However, any comfort given to rights holders and broadcasters that the principles enunciated in Coditel remained unaffected was short-lived. Several paragraphs later the CJEU stated that:

“…a premium is paid to the right holders concerned in order to guarantee absolute territorial exclusivity which is such as to result in artificial price differences between the partitioned national markets. Such partitioning and such an artificial price difference to which it gives rise are irreconcilable with the fundamental aim of the Treaty, which is completion of the internal market. In those circumstances, that premium cannot be regarded as forming part of the appropriate remuneration which the right holders concerned must be ensured.”

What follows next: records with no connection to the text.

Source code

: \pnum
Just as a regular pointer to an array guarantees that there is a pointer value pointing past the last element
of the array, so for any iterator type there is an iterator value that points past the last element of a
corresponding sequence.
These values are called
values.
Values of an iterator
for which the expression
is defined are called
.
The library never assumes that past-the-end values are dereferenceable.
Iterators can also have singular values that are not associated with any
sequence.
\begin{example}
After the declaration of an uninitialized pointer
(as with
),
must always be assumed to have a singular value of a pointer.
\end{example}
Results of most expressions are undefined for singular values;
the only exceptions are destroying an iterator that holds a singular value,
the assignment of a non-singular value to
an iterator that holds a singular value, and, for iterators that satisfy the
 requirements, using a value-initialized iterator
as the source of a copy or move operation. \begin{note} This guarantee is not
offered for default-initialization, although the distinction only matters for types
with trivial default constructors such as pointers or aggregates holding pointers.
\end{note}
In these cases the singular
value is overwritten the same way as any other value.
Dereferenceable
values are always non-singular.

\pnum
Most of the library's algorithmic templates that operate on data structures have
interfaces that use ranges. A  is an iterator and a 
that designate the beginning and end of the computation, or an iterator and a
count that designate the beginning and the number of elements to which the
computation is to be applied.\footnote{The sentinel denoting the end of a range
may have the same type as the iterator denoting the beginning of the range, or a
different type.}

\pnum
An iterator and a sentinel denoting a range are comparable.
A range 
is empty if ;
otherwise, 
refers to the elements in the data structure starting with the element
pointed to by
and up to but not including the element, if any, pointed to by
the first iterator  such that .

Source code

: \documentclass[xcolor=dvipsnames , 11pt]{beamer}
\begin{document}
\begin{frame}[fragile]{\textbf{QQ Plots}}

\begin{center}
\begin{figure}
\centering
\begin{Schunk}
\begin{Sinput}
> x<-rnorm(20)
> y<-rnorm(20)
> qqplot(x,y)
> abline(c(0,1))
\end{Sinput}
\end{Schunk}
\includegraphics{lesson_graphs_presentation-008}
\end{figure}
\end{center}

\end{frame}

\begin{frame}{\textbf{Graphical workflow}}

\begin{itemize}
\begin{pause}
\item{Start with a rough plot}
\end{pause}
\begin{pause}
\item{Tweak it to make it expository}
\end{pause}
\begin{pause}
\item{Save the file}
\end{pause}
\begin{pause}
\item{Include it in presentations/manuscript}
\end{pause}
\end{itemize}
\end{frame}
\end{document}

Consequently, the payment of such a premium goes beyond what is necessary to ensure appropriate remuneration for those right holders.”[11]

And in conclusion:

Accordingly, given that those clauses of exclusive licence agreements have an anticompetitive object, it is to be concluded that they constitute a prohibited restriction on competition for the purposes of Article 101(1) TFEU.[12]

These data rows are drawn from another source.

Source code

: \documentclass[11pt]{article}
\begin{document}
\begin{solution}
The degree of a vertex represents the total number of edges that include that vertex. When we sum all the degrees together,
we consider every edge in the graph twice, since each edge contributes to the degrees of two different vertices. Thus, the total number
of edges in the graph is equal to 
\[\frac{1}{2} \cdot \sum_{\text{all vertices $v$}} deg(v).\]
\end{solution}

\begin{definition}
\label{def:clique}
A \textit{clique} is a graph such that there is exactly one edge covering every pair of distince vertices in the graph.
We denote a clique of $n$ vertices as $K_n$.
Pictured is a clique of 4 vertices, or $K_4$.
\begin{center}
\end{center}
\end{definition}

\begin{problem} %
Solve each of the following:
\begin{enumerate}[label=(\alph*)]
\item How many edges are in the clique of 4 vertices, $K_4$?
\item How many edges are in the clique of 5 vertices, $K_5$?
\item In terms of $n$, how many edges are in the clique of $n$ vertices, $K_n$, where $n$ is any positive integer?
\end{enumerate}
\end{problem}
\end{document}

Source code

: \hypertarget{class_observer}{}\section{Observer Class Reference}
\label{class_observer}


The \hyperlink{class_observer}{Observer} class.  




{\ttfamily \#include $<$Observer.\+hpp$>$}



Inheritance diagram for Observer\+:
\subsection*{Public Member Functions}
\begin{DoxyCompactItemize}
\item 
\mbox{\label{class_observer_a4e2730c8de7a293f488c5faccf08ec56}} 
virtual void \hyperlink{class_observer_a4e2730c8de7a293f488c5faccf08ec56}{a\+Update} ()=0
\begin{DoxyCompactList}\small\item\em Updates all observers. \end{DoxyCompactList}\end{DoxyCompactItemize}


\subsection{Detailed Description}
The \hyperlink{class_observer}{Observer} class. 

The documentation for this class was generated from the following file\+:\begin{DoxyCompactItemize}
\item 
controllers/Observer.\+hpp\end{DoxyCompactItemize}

The CJEU considered that agreements that aimed to partition markets according to national borders or made cross-border supply more difficult must be regarded as agreements whose object is to restrict competition.

It appears from the judgment that it is not the exclusive licences themselves that are being challenged as restrictive by object but the requirements on broadcasters not to supply devices that would enable supply outside the territory. This latter requirement is the basis of absolute territorial exclusivity which is the apparent nub of the CJEU’s concern.  The CJEU considered that such clauses would not meet the conditions of individual exemption under Article 101(3) TFEU since they would go beyond what was necessary to protect the underlying IP rights.

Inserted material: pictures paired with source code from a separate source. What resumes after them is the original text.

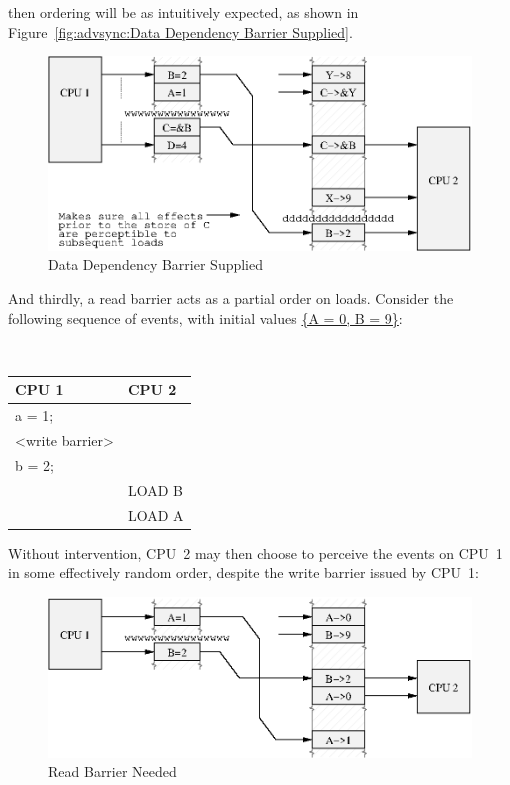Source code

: then ordering will be as intuitively expected, as shown in
Figure~\ref{fig:advsync:Data Dependency Barrier Supplied}.

\begin{figure}[htb]
\begin{center}
\includegraphics{advsync/DataDependencySupplied}
\end{center}
\caption{Data Dependency Barrier Supplied}
\end{figure}

And thirdly, a read barrier acts as a partial order on loads.  Consider the
following sequence of events, with initial values
\url{{A = 0, B = 9}}:

\vspace{5pt}
\begin{minipage}[t]{\columnwidth}
\tt
\begin{tabular}{l|p{1.5in}}
	CPU 1 &		CPU 2 \\
	\hline
	a = 1; & \\
	<write barrier> & \\
	b = 2; & \\
		&	LOAD B \\
		&	LOAD A \\
\end{tabular}
\end{minipage}
\vspace{5pt}

Without intervention, CPU~2 may then choose to perceive the events on CPU~1 in
some effectively random order, despite the write barrier issued by CPU~1:

\begin{figure}[htb]
\begin{center}
\includegraphics{advsync/ReadBarrierNeeded}
\end{center}
\caption{Read Barrier Needed}
\end{figure}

However, Article 101(3) was not raised before the national court. In the authors’ view, the issue of compatibility with Article 101(3) will inevitably be testing ground for further inquiries which by their nature will be fact-based.  One thing is sure, however, is that the CJEU’s pronouncements as to such clauses being restrictive by object raises the burden on rights holders to justify their arrangements under Article 101(3).

Hindering the completion of the single market

There is some overlap between the CJEU’s reasoning in relation to free movement and competition issues.  The crux of the matter from the perspective of free movement is whether the restriction on free movement so identified is objectively justified.  In the pub cases the CJEU rejected the objective of the protection of IPR and the objective of encouraging the public to attend football stadiums as adequate justification.  In so doing it has forced the question as to whether the hitherto accepted economic justifications for the current premium rights licensing models still hold.  In short, it has forced a rethink into the underlying economics of the industry.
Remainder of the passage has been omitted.